12:13am Thursday 24 October 2019

Cancer Therapy Advances Thanks to SUNY Downstate Researchers

The new therapy is the result of more than 10 years of research by the SUNY Downstate Medical Center team headed by Edward Quadros, PhD, research professor of medicine, and research scientist Jeffrey Sequeira, MS. The SUNY Downstate team has been focused on targeting the vitamin B12 pathway for the treatment of cancer.

Georges Benarroch, president and CEO of Kyto, complemented the SUNY Downstate scientists and the SUNY Research Foundation for their contributions and support for more than a decade.

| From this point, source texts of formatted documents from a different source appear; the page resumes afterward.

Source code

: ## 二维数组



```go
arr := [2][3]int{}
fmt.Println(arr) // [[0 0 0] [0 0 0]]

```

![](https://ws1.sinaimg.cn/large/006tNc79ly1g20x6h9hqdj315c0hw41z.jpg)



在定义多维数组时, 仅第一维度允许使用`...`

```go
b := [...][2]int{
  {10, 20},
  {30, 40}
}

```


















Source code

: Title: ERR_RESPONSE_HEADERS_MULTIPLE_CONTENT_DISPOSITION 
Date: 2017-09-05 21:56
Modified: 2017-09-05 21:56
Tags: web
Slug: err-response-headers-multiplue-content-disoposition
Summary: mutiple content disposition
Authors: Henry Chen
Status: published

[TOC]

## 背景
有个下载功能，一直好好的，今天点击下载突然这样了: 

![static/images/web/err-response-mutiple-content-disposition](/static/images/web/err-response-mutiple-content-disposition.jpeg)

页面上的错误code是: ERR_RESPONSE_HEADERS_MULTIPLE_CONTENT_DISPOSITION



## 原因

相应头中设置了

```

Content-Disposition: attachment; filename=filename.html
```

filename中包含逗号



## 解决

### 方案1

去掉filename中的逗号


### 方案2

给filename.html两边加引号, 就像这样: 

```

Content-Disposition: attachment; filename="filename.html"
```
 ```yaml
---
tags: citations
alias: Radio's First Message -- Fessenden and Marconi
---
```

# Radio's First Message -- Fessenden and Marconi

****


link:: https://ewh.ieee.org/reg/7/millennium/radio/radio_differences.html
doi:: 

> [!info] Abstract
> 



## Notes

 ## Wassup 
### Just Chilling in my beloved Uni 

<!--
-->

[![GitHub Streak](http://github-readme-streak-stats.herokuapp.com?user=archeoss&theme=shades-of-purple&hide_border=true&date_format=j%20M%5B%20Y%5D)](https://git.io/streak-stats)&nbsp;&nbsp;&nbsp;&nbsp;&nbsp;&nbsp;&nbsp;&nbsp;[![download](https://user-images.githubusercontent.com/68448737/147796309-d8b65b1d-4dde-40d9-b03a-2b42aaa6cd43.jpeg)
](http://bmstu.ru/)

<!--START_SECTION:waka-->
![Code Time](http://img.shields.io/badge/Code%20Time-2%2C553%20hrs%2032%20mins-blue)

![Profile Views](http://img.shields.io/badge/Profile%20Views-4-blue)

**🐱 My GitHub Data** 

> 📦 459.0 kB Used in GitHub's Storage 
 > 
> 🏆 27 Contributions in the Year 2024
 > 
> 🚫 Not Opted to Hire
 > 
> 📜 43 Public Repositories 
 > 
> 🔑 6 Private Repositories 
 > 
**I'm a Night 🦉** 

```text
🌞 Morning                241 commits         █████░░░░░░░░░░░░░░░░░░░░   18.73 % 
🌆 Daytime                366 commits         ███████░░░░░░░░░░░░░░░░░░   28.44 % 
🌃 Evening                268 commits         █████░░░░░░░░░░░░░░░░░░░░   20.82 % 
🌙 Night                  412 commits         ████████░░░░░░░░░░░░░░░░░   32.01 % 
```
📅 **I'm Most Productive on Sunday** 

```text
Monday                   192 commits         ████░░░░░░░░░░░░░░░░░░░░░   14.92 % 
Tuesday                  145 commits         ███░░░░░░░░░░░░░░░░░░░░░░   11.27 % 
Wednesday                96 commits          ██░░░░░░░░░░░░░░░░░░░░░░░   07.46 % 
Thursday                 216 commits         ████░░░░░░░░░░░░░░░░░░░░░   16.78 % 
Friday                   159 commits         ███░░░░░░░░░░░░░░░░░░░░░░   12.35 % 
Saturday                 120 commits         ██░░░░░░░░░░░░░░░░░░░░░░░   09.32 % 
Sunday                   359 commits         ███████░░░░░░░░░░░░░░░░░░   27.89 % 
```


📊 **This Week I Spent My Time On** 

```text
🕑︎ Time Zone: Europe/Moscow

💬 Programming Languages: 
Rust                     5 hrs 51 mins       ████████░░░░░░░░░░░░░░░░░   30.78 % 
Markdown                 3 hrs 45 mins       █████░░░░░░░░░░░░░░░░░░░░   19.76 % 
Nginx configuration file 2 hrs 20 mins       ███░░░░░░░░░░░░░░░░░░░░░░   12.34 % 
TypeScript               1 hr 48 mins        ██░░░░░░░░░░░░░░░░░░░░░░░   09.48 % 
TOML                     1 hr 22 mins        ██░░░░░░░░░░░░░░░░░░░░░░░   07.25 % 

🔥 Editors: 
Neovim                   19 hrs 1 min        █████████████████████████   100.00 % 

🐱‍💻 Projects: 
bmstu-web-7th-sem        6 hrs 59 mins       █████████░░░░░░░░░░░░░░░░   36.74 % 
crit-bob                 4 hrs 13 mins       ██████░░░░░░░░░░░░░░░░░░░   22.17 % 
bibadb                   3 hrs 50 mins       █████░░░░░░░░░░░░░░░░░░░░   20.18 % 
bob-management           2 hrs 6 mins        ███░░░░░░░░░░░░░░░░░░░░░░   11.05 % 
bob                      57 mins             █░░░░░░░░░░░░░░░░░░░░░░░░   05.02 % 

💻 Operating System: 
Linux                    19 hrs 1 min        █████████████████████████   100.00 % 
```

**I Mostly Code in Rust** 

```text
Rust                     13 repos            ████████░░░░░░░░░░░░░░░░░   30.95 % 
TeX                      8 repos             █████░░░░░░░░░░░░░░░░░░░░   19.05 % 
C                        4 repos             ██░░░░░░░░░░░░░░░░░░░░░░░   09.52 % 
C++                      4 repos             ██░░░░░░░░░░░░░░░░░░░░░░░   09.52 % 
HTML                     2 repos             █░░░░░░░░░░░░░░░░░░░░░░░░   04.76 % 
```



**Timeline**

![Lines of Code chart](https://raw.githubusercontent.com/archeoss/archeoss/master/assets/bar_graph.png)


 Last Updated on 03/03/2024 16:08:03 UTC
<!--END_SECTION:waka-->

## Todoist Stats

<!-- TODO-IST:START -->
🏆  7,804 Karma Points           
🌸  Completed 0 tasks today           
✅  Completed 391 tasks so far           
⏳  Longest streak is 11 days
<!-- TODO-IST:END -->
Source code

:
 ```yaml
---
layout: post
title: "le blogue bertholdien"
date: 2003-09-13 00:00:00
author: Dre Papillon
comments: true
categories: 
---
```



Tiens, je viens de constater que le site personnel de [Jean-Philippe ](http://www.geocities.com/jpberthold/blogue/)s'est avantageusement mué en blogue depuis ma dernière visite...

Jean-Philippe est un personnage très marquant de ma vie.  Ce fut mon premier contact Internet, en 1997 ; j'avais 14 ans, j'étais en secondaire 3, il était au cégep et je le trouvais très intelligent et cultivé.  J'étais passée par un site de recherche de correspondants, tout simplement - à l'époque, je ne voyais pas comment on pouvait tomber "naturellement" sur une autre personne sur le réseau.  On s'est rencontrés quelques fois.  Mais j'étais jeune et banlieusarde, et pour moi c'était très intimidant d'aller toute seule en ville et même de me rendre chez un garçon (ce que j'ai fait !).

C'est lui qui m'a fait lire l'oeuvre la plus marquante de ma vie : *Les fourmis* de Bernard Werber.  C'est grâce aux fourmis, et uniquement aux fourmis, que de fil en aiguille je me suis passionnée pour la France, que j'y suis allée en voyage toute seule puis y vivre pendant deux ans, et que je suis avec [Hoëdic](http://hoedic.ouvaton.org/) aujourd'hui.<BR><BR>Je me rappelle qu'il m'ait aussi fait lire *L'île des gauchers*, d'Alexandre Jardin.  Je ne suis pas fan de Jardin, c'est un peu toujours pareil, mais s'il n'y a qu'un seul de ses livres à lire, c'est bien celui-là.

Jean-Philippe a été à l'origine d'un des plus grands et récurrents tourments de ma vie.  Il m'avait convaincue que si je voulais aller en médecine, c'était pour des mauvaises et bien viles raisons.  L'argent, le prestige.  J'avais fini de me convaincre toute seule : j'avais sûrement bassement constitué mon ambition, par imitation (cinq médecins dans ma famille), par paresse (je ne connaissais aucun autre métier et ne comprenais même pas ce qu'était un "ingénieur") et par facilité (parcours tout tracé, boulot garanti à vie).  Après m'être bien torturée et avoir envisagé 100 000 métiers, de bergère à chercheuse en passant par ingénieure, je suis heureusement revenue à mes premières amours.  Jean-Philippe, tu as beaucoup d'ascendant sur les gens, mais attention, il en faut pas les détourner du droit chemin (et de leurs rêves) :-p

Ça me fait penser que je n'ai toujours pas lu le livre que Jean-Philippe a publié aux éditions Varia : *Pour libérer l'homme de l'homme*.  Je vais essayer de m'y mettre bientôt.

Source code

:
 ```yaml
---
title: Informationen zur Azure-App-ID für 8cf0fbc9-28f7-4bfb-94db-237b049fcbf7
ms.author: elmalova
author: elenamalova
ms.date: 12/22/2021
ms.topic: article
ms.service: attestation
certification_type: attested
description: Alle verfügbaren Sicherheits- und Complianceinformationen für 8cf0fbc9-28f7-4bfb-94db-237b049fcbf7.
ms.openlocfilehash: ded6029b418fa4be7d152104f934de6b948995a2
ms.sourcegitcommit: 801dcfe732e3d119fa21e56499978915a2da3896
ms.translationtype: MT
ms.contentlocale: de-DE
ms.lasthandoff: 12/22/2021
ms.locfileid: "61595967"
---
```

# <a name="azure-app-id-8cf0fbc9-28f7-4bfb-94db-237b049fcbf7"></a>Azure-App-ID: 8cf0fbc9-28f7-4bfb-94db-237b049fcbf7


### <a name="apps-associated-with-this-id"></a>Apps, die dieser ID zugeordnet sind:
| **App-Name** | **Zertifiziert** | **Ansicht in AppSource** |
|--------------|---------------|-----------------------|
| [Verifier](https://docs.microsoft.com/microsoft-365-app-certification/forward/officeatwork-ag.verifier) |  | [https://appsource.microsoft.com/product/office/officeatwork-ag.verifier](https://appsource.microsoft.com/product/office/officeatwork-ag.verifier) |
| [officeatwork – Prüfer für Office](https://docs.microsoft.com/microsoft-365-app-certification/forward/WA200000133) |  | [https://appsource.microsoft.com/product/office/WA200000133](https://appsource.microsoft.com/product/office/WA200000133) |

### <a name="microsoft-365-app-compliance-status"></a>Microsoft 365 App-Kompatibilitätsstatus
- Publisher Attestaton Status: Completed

Kyto Biopharma, Inc., is a Florida-based biotechnology company operating from Toronto, Canada, and developing monoclonal antibody therapies for the treatment of various forms of cancer. Vitamin B12 regulates one of two major cellular pathways for the recycling of folates, the cell’s primary source of carbon and the progenitor for the synthesis of DNA. The newly identified Transcobalamin receptor (CD320) is over expressed in a host of various forms of cancer cells and serves as a viable target for development of therapeutic monoclonal antibodies to deliver toxins and chemotherapeutic drugs.

Dr. Quadros received his Ph.D. from the University of London, UK, and his research training at Westminster Medical School, London, and at the Scripps Clinic and Research Foundation, La Jolla, California. He has made seminal contributions to our current understanding of vitamin B12 and folate metabolism and genetic abnormalities involving these vitamins. His current research is focused on targeting B12/folate pathways in cancer therapy and understanding the role of these vitamins in embryonic development and brain function.

Commenting on the current accomplishments, Dr. Quadros noted, “Inhibiting the folate pathways has been effective in treating numerous cancers for decades but the strategy lacks the specificity and targeting demanded of newer approaches. Cell cycle-associated over-expression of the receptor for B12 uptake in certain cancers provides enhanced targeting and could reduce systemic toxicity.”



SUNY Downstate Medical Center, founded in 1860, was the first medical school in the United States to bring teaching out of the lecture hall and to the patient’s bedside. A center of innovation and excellence in research and clinical service delivery, SUNY Downstate Medical Center comprises a College of Medicine, Colleges of Nursing and Health Related Professions, a School of Graduate Studies, a School of Public Health, University Hospital of Brooklyn, and an Advanced Biotechnology Park and Biotechnology Incubator.

SUNY Downstate ranks ninth nationally in the number of alumni who are on the faculty of American medical schools.  More physicians practicing in New York City have graduated from SUNY Downstate than from any other medical school.